Data excerpts -
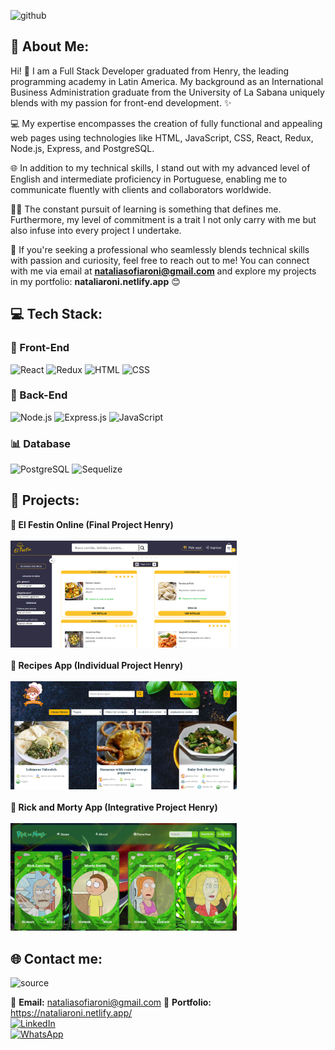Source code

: ![github](https://github.com/NataliaRoni/NataliaRoni/assets/106890696/9eb2b021-14bb-4026-890f-68b2164ddbd3)

## 💫 About Me:
Hi! 👋 I am a Full Stack Developer graduated from Henry, the leading programming academy in Latin America. My background as an International Business Administration graduate from the University of La Sabana uniquely blends with my passion for front-end development. ✨ 

💻 My expertise encompasses the creation of fully functional and appealing web pages using technologies like HTML, JavaScript, CSS, React, Redux, Node.js, Express, and PostgreSQL. 

🌐 In addition to my technical skills, I stand out with my advanced level of English and intermediate proficiency in Portuguese, enabling me to communicate fluently with clients and collaborators worldwide. 

🙋‍♀️ The constant pursuit of learning is something that defines me. Furthermore, my level of commitment is a trait I not only carry with me but also infuse into every project I undertake. 

🚀 If you're seeking a professional who seamlessly blends technical skills with passion and curiosity, feel free to reach out to me! You can connect with me via email at **nataliasofiaroni@gmail.com** and explore my projects in my portfolio: **nataliaroni.netlify.app** 😊


## 💻 Tech Stack:
### 🎨 Front-End
![React](https://img.shields.io/badge/React-%2320232a.svg?style=for-the-badge&logo=react&logoColor=%2361DAFB)
![Redux](https://img.shields.io/badge/Redux-%23593d88.svg?style=for-the-badge&logo=redux&logoColor=white)
![HTML](https://img.shields.io/badge/HTML-%23E34F26.svg?style=for-the-badge&logo=html5&logoColor=white)
![CSS](https://img.shields.io/badge/CSS-%231572B6.svg?style=for-the-badge&logo=css3&logoColor=white)

### 🧠 Back-End
![Node.js](https://img.shields.io/badge/Node.js-6DA55F?style=for-the-badge&logo=node.js&logoColor=white)
![Express.js](https://img.shields.io/badge/Express.js-%23404d59.svg?style=for-the-badge&logo=express&logoColor=%2361DAFB)
![JavaScript](https://img.shields.io/badge/JavaScript-%23323330.svg?style=for-the-badge&logo=javascript&logoColor=%23F7DF1E)

### 📊 Database
![PostgreSQL](https://img.shields.io/badge/PostgreSQL-%23316192.svg?style=for-the-badge&logo=postgresql&logoColor=white)
![Sequelize](https://img.shields.io/badge/Sequelize-%231572B6.svg?style=for-the-badge&logo=sequelize&logoColor=white)


## 📌 Projects:
**🌟 El Festin Online (Final Project Henry)**<br><br>
<a href="https://pf-front-end-grupo3.vercel.app/" target="_blank"><img src="images/festinonline.png" alt="El Festin" width="362"></a> <br><br>
**🌟 Recipes App (Individual Project Henry)**<br><br>
<a href="https://pi-front-natalia.vercel.app/" target="_blank"><img src="images/nataliarecipes.png" alt="Recipes App" width="362"></a><br><br>
**🌟 Rick and Morty App (Integrative Project Henry)**<br><br>
<a href="https://rick-and-morty-front-theta.vercel.app/" target="_blank"><img src="images/rickandmorty.png" alt="Rick and Morty App" width="362"></a>


## 🌐 Contact me:
![source](https://github.com/NataliaRoni/NataliaRoni/assets/106890696/9e35d461-e480-4807-a58f-99ded068835f)

📧 **Email:** nataliasofiaroni@gmail.com
📂 **Portfolio:** https://nataliaroni.netlify.app/ <br>
[![LinkedIn](https://img.shields.io/badge/LinkedIn-%230077B5.svg?logo=linkedin&logoColor=white)](https://www.linkedin.com/in/natalia-sofia-rodriguez/) <br>
[![WhatsApp](https://img.shields.io/badge/WhatsApp-%25B2D366.svg?logo=whatsapp&logoColor=white)](https://wa.me/+573028498759)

Required action - Which lines of the records above contain the word "href"? Show each of them.

Response -
<a href="https://pf-front-end-grupo3.vercel.app/" target="_blank"><img src="images/festinonline.png" alt="El Festin" width="362"></a> <br><br>
<a href="https://pi-front-natalia.vercel.app/" target="_blank"><img src="images/nataliarecipes.png" alt="Recipes App" width="362"></a><br><br>
<a href="https://rick-and-morty-front-theta.vercel.app/" target="_blank"><img src="images/rickandmorty.png" alt="Rick and Morty App" width="362"></a>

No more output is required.